Needless to say Beer Gardens severly frowns upon playing flip cups with real glasses.
My itunes is telling me i listened to toxic by b spears 108 times last night
She told you broke her computer after the little square in tetris wouldn't rotate for you...
I love reading their "i love you more" , "no i love you more" war on facebook today knowing that he hooked up with me last night. I bet i know who wins that one.
Hes still not moving. At what point does 'hungover' become 'hospital-time?'
Last night must have been awesome, my dog still smells like vomit.
seriously my hangover is so bad I feel like my eye lashes make blinking a workout
Penises. Everywhere.
You're. Welcome.
The empty keg landed on my head. It's a good thing we already got shitfaced or i'd be a vegetable and the humor would be completely lost.
So it's always a good weekend when you don't get any sleep, try opening a bottle of wine on rocks, and end up needing a tetanus booster for our stupidity... Same thing next weekend?

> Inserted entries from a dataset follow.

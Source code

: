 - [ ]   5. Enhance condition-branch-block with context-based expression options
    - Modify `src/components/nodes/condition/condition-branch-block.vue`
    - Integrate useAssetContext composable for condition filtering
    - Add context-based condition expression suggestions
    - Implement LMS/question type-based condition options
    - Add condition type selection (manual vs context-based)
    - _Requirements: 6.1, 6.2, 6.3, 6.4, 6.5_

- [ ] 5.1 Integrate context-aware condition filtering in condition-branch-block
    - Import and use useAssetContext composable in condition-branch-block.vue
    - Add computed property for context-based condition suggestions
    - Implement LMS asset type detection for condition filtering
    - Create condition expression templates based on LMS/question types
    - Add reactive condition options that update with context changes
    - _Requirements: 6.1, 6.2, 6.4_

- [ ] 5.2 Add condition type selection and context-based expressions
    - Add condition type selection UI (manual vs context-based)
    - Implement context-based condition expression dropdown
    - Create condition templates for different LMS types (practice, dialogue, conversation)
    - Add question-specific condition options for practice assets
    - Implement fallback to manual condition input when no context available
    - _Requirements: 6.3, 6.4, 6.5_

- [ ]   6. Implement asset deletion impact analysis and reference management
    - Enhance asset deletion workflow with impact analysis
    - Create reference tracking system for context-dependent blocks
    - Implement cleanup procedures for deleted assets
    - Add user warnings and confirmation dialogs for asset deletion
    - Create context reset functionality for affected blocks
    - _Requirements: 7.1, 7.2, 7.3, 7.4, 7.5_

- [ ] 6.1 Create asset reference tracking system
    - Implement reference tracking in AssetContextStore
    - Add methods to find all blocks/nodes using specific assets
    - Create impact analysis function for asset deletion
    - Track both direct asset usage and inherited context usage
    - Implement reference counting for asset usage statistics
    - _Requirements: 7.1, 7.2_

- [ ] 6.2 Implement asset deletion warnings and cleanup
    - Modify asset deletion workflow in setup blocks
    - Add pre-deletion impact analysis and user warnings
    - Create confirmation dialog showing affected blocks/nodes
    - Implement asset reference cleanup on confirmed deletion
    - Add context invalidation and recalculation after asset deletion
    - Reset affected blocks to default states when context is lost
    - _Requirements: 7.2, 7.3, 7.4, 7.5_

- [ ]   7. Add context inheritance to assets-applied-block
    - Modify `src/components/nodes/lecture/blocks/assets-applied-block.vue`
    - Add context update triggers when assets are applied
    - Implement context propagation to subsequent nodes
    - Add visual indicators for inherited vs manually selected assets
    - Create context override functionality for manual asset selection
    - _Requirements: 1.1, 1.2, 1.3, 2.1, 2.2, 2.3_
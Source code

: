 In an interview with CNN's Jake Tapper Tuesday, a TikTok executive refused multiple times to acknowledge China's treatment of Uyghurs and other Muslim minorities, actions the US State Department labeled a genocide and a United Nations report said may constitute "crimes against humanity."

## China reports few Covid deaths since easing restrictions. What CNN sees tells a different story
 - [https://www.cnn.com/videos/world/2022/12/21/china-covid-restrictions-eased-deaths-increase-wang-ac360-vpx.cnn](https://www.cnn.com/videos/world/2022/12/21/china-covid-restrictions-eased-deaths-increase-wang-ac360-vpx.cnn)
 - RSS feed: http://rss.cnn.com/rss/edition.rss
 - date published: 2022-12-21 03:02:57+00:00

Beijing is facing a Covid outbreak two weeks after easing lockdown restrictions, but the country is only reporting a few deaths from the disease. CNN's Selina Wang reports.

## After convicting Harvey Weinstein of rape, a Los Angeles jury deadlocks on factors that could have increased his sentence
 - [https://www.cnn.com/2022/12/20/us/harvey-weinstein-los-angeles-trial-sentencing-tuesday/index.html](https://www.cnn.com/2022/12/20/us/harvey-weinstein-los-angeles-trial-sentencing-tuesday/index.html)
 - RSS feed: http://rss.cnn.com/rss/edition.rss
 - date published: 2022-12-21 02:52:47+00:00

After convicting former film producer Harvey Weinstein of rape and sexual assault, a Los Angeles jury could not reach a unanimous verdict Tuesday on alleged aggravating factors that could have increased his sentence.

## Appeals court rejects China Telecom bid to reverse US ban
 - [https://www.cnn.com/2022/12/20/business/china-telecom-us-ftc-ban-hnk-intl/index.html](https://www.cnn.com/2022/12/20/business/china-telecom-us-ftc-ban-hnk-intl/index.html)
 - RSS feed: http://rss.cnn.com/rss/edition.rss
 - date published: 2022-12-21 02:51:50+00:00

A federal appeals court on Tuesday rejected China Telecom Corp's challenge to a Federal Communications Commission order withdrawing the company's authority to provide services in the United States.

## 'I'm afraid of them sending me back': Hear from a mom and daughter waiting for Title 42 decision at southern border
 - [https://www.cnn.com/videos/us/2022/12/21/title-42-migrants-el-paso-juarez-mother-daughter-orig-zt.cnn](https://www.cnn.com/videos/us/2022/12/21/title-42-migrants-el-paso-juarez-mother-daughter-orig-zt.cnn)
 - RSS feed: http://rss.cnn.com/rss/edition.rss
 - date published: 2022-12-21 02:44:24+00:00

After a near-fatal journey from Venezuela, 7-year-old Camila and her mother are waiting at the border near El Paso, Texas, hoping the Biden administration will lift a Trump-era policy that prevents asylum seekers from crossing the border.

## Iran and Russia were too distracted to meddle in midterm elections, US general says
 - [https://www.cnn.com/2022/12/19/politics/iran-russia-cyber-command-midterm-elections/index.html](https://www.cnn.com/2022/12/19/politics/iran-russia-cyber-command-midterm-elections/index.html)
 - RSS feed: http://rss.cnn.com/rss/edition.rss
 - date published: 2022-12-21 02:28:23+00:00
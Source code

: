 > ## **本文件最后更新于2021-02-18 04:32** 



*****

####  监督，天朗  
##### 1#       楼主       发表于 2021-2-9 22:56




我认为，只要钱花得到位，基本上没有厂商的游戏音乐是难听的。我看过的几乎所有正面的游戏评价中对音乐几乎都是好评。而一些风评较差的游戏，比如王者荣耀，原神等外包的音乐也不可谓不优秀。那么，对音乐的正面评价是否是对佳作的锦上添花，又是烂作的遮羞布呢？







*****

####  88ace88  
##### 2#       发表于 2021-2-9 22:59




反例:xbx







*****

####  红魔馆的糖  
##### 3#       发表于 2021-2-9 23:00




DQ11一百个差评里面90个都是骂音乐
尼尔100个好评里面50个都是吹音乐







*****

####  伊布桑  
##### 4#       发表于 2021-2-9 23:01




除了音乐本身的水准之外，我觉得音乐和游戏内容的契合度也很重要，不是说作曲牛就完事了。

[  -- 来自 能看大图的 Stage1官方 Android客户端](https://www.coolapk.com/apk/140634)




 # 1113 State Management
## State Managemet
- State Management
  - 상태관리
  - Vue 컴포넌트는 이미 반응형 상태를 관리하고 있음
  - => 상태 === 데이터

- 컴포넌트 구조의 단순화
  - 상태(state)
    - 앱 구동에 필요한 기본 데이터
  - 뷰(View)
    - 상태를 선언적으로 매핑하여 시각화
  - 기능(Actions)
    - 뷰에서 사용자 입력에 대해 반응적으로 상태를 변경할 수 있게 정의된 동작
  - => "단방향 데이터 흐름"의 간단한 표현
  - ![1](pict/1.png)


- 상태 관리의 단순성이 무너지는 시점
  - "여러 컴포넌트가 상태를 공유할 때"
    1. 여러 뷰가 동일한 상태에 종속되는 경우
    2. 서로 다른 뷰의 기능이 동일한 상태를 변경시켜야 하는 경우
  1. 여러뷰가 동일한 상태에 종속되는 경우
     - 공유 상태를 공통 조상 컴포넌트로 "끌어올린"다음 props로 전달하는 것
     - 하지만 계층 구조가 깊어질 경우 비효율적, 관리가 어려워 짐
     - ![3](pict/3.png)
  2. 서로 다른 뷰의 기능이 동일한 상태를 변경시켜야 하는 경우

My birthday is in 11 days. Going ham. Consciousness will not be an option
I am seriously thinking about wearing a blanket as a cape. So when I pass out tonight the blanket might keep me warm.
Just walked into the library with a case of Strawberitas in hand.. no one said a word.. I think they were just impressed I knew where the library was
I told the American that we should start banging in Canada incase I get hurt and have to go to the hospital.. is that rude to say?
You're now part of the minority of friends who haven't seen my boobs.